Wall Street soars to record highs
US stock indices had a mixed close on Thursday, with modest losses for the S&P and NASDAQ, and gains for the Dow and Russell 2000. Equities sold off initially after the Fed’s FOMC announced its expected 25 basis point rate cut. There was only one dissenter, and that was President Trump’s new pick for Fed governor, Stephen Miran, who voted for a 50-basis-point cut.
Source: TN Trader
Investors paid close attention to the concurrent release of the FOMC’s quarterly Summary of Economic Projections. This showed that the majority of the 19 members of the FOMC favoured two more 25 basis point rate cuts before the year-end. But then went on to forecast one cut in 2026 and a final one in 2027, taking the Fed Funds down to 3.00-3.25%.
This outlook fell short of market hopes for a deeper easing cycle. But equities then bounced off their lows as investors interpreted these forecasts as a vote of confidence in the US economy.

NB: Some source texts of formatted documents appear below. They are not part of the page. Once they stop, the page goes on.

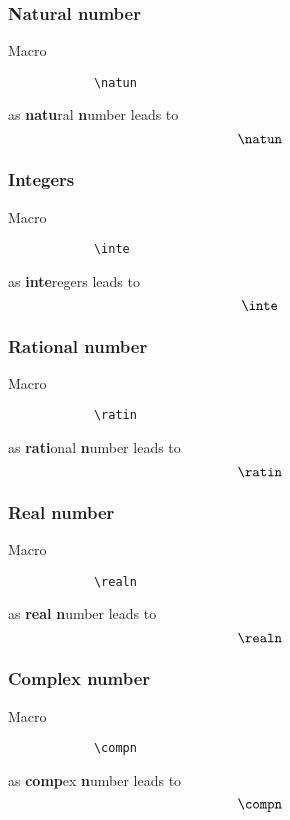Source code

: \documentclass{article}
\begin{document}
		\subsubsection*{Natural number}
		Macro
		\begin{lstlisting}
			\natun
		\end{lstlisting}
		as \textbf{natu}ral \textbf{n}umber leads to
		\begin{equation*}
			\natun
		\end{equation*}
		
		\subsubsection*{Integers}
		Macro
		\begin{lstlisting}
			\inte
		\end{lstlisting}
		as \textbf{inte}regers leads to
		\begin{equation*}
			\inte
		\end{equation*}
		
		\subsubsection*{Rational number}
		Macro
		\begin{lstlisting}
			\ratin
		\end{lstlisting}
		as \textbf{rati}onal \textbf{n}umber leads to
		\begin{equation*}
			\ratin
		\end{equation*}
		
		\subsubsection*{Real number}
		Macro
		\begin{lstlisting}
			\realn
		\end{lstlisting}
		as \textbf{real} \textbf{n}umber leads to
		\begin{equation*}
			\realn
		\end{equation*}
		
		\subsubsection*{Complex number}
		Macro
		\begin{lstlisting}
			\compn
		\end{lstlisting}
		as \textbf{comp}ex \textbf{n}umber leads to
		\begin{equation*}
			\compn
		\end{equation*}
	
\end{document}
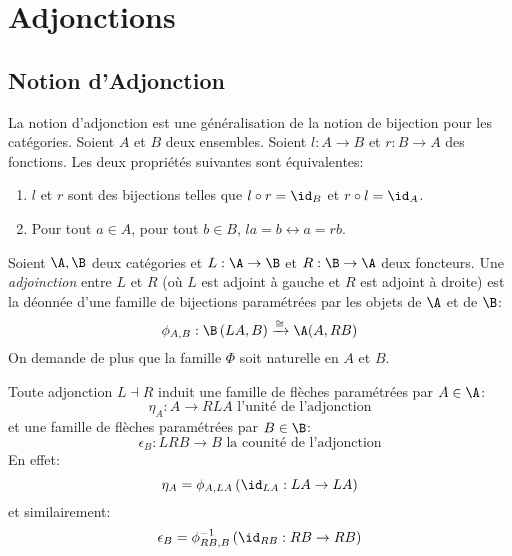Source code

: \documentclass[math, info]{cours}
\begin{document}
\section{Adjonctions}
\subsection{Notion d'Adjonction}
La notion d'adjonction est une généralisation de la notion de bijection pour les catégories.
Soient $A$ et $B$ deux ensembles. Soient $l : A \to B$ et $r: B \to A$ des fonctions.
Les deux propriétés suivantes sont équivalentes:
\begin{enumerate}
	\item $l$ et $r$ sont des bijections telles que $l \circ r = \id_{B}$ et $r \circ l = \id_{A}$.
	\item Pour tout $a \in A$, pour tout $b \in B$, $la = b \leftrightarrow a = rb$.
\end{enumerate}

\begin{definition}
	Soient $\A, \B$ deux catégories et $L : \A \to \B$ et $R: \B \to \A$ deux foncteurs.
	Une \emph{adjoinction} entre $L$ et $R$ (où $L$ est adjoint à gauche et $R$ est adjoint à droite) est la déonnée d'une famille de bijections paramétrées par les objets de $\A$ et de $\B$:
	\begin{equation*}
		\phi_{A, B} : \B\left(LA, B \right)\xrightarrow{\cong} \A(A, RB)
	\end{equation*}
	On demande de plus que la famille $\Phi$ soit naturelle en $A$ et $B$.
	\label{def:adjonction}
\end{definition}

\begin{definition}
	Toute adjonction $L \dashv R$ induit une famille de flèches paramétrées par $A \in \A$:
	\begin{equation*}
		\eta_{A}: A \to RLA \text{ l'unité de l'adjonction}
	\end{equation*}
	et une famille de flèches paramétrées par $B \in \B$:
	\begin{equation*}
		\epsilon_{B} : LRB \to B \text{ la counité de l'adjonction}
	\end{equation*}
	En effet:
	\begin{equation*}
		\eta_{A} = \phi_{A, LA}\left(\id_{LA} : LA \to LA \right)
	\end{equation*}
	et similairement:
	\begin{equation*}
		\epsilon_{B} = \phi_{RB, B}^{-1}\left(\id_{RB}: RB \to RB \right)
	\end{equation*}
	\label{def:unitécounité}
\end{definition}
\end{document}
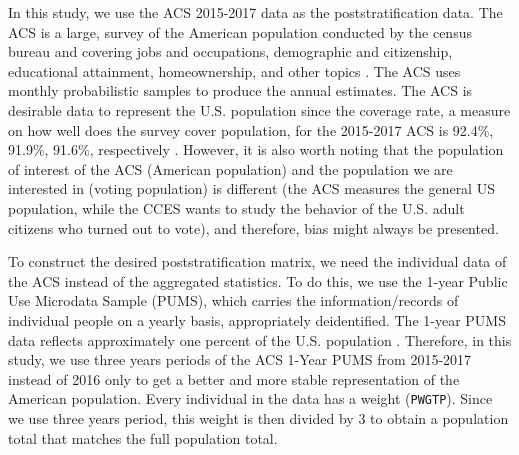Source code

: \documentclass{monashthesis}
\begin{document}
In this study, we use the ACS 2015-2017 data as the poststratification data. The ACS is a large, survey of the American population conducted by the census bureau and covering jobs and occupations, demographic and citizenship, educational attainment, homeownership, and other topics \autocite{acs_data_about}. The ACS uses monthly probabilistic samples to produce the annual estimates. The ACS is desirable data to represent the U.S. population since the coverage rate, a measure on how well does the survey cover population, for the 2015-2017 ACS is 92.4\%, 91.9\%, 91.6\%, respectively \autocite{acs_coverage_rate}. However, it is also worth noting that the population of interest of the ACS (American population) and the population we are interested in (voting population) is different (the ACS measures the general US population, while the CCES wants to study the behavior of the U.S. adult citizens who turned out to vote), and therefore, bias might always be presented.

To construct the desired poststratification matrix, we need the individual data of the ACS instead of the aggregated statistics. To do this, we use the 1-year Public Use Microdata Sample (PUMS), which carries the information/records of individual people on a yearly basis, appropriately deidentified. The 1-year PUMS data reflects approximately one percent of the U.S. population \autocite{pums_metadata}. Therefore, in this study, we use three years periods of the ACS 1-Year PUMS from 2015-2017 instead of 2016 only to get a better and more stable representation of the American population. Every individual in the data has a weight (\texttt{PWGTP}). Since we use three years period, this weight is then divided by 3 to obtain a population total that matches the full population total.
\end{document}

The FOMC raised its predictions for GDP growth and kept its inflation estimates unchanged from June. However, as Fed Chair Jerome Powell stated in his subsequent press conference, labour market risks have increased, which helped to justify yesterday’s cut, even if the effects of President Trump’s tariffs remain unclear. Mr Powell described the move as “a risk management cut,” a new phrase that differed from previous meetings.
Despite last night’s muted close, US stock index futures soared in early trade this morning. The move has taken the Dow, S&P 500 and NASDAQ to fresh all-time highs. And in contrast to last year’s rate cuts, the 10-year Treasury yield hasn’t, counterintuitively, surged higher. Instead, it appears to be well-anchored just above 4.0%, near the lows from last April.